While geopolitical tensions show signs of easing, the global crude oil market is unlikely to return to its pre-conflict lows in the immediate future. For Indian investors, this price stability could trigger a significant re-rating in Oil Marketing Companies (OMCs) and City Gas Distribution (CGD) players.

Crude Oil: The $75–$80 Trading Band

According to Probal Sen from ICICI Securities, the recent cooling of crude prices does not signal a return to the sub-$70 levels seen before the current conflicts. While peace negotiations have introduced optimism, several structural factors continue to support a "risk premium" in the market.

Sen highlights that the full normalization of shipping flows will take time. Even as negotiations progress, elevated insurance costs and higher freight charges are expected to keep crude prices in a higher trading band.

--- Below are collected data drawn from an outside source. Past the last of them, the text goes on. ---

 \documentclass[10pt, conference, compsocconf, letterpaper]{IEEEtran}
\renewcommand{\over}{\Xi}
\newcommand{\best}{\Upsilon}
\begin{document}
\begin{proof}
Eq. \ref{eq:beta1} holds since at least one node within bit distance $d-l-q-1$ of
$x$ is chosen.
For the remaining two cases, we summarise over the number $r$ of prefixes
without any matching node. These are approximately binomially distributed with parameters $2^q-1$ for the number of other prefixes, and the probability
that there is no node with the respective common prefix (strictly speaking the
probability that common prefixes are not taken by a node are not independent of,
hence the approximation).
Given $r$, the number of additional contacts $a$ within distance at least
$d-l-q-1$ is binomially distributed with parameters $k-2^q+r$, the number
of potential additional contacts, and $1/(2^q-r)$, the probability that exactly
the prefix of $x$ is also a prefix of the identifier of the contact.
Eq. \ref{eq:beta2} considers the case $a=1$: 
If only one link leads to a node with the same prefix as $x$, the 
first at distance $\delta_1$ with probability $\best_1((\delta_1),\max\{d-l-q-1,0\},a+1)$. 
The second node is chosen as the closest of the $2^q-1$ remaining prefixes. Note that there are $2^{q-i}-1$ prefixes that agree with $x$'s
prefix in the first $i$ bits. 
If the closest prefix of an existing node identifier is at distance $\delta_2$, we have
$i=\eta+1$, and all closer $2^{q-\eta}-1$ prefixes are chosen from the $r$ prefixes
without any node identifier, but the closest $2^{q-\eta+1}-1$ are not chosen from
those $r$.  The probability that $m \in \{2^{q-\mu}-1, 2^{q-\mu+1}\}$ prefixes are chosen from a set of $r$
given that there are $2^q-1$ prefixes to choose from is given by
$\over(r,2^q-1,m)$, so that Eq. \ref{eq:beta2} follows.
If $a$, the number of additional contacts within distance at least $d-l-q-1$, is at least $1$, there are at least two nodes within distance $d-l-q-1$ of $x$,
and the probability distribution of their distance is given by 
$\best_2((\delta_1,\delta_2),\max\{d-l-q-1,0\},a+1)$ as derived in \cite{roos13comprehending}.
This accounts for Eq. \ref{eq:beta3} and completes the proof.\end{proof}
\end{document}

He suggests that a range of $75 to $80 is a reasonable expectation for crude until a final deal is signed and the current 60-day uncertainty period concludes. Furthermore, the exclusion of certain players from current Memorandum of Understanding (MoU) negotiations suggests that fresh volatility remains a possibility.

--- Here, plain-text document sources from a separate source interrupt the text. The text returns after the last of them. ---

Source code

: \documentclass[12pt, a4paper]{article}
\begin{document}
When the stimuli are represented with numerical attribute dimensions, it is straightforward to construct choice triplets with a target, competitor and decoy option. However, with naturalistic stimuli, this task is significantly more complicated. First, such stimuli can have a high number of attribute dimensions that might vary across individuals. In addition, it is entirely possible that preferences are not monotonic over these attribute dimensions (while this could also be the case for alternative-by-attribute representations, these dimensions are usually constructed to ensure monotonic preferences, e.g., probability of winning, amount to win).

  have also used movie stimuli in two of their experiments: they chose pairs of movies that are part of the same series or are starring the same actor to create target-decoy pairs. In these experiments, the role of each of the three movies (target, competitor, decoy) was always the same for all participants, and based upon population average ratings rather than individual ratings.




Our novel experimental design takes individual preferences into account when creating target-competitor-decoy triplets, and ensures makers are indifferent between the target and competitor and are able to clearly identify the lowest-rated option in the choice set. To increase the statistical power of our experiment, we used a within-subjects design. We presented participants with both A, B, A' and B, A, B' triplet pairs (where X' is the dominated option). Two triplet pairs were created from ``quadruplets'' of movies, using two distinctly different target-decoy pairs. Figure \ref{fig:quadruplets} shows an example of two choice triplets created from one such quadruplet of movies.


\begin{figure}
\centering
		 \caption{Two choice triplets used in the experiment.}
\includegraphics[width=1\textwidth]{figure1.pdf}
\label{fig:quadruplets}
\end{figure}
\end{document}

Upside Potential for Oil Marketing Companies (OMCs)

Despite the potential for volatility in crude, the outlook for Indian OMCs appears promising due to recovering retail fuel margins. Sen notes that while the June quarter (Q1) numbers might disappoint and lead to some temporary stock price pushback, a broader turnaround is expected.

Retail margins have recently swung back into break-even territory and are even showing signs of entering positive margin zones. As these improved margins are not yet fully reflected in stock prices, a re-rating process is likely to build momentum throughout the remainder of the financial year. Investors should look past the immediate quarterly results to the potential earnings turnaround driven by stabilized fuel margins.

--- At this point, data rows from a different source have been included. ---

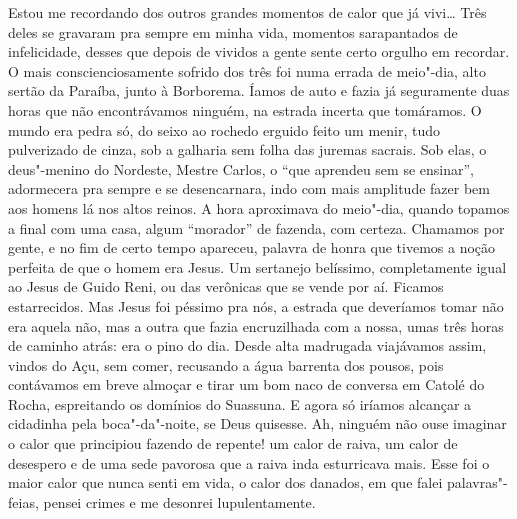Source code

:Estou me recordando dos outros grandes momentos de calor que já vivi\ldots{}
Três deles se gravaram pra sempre em minha vida, momentos sarapantados
de infelicidade, desses que depois de vividos a gente sente certo
orgulho em recordar. O mais conscienciosamente sofrido dos três foi numa
errada de meio"-dia, alto sertão da Paraíba, junto à Borborema. Íamos
de auto e fazia já seguramente duas horas que não encontrávamos ninguém,
na estrada incerta que tomáramos. O mundo era pedra só, do seixo ao
rochedo erguido feito um menir, tudo pulverizado de cinza, sob a
galharia sem folha das juremas sacrais. Sob elas, o deus"-menino do
Nordeste, Mestre Carlos, o ``que aprendeu sem se ensinar'', adormecera pra
sempre e se desencarnara, indo com mais amplitude fazer bem aos homens
lá nos altos reinos. A hora aproximava do meio"-dia, quando topamos a
final com uma casa, algum ``morador'' de fazenda, com certeza. Chamamos
por gente, e no fim de certo tempo apareceu, palavra de honra que
tivemos a noção perfeita de que o homem era Jesus. Um sertanejo
belíssimo, completamente igual ao Jesus de Guido Reni, ou das verônicas
que se vende por aí. Ficamos estarrecidos. Mas Jesus foi péssimo pra
nós, a estrada que deveríamos tomar não era aquela não, mas a outra que
fazia encruzilhada com a nossa, umas três horas de caminho atrás: era o
pino do dia. Desde alta madrugada viajávamos assim, vindos do Açu, sem
comer, recusando a água barrenta dos pousos, pois contávamos em breve
almoçar e tirar um bom naco de conversa em Catolé do Rocha, espreitando
os domínios do Suassuna. E agora só iríamos alcançar a cidadinha pela
boca"-da"-noite, se Deus quisesse. Ah, ninguém não ouse imaginar o calor
que principiou fazendo de repente! um calor de raiva, um calor de
desespero e de uma sede pavorosa que a raiva inda esturricava mais. Esse
foi o maior calor que nunca senti em vida, o calor dos danados, em que
falei palavras"-feias, pensei crimes e me desonrei lupulentamente.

Lower Costs to Benefit City Gas Distribution (CGD)

The City Gas Distribution sector stands to benefit significantly from any moderation in global energy prices. The primary driver here is the reduction in LNG procurement costs, which directly impacts the bottom line of gas distribution companies.

Sen provides a clear sensitivity analysis for these companies: every $1 change in the weighted average gas cost impacts the per-unit EBITDA by approximately Rs 2 to Rs 3.5 per SCM (Standard Cubic Meter). Given the current base case for gas costs being between Rs 5.5 and Rs 6.3 per SCM, any reduction in LNG prices will act as a major catalyst for margin expansion across the sector.

Impact on Upstream Companies and Windfall Taxes

While softer crude prices have recently weighed on upstream companies like Oil India, there is a silver lining for long-term earnings. Lower crude prices reduce the likelihood of the government imposing windfall taxes or measures to curtail upstream realizations. This reduction in fiscal pressure could lead to earnings upgrades for upstream players as they look toward FY27.

Key Takeaways

  • Crude Price Floor: Crude is expected to trade in a higher band of $75–$80 due to lingering shipping disruptions and insurance risk premiums.
  • OMC Re-rating: Although Q1 earnings may be weak, improving retail fuel margins suggest a significant earnings turnaround for OMCs later in the year.
  • Gas Sector Sensitivity: CGD companies are highly sensitive to LNG prices, where a $1 drop in gas costs can boost EBITDA by Rs 2–3.5 per SCM.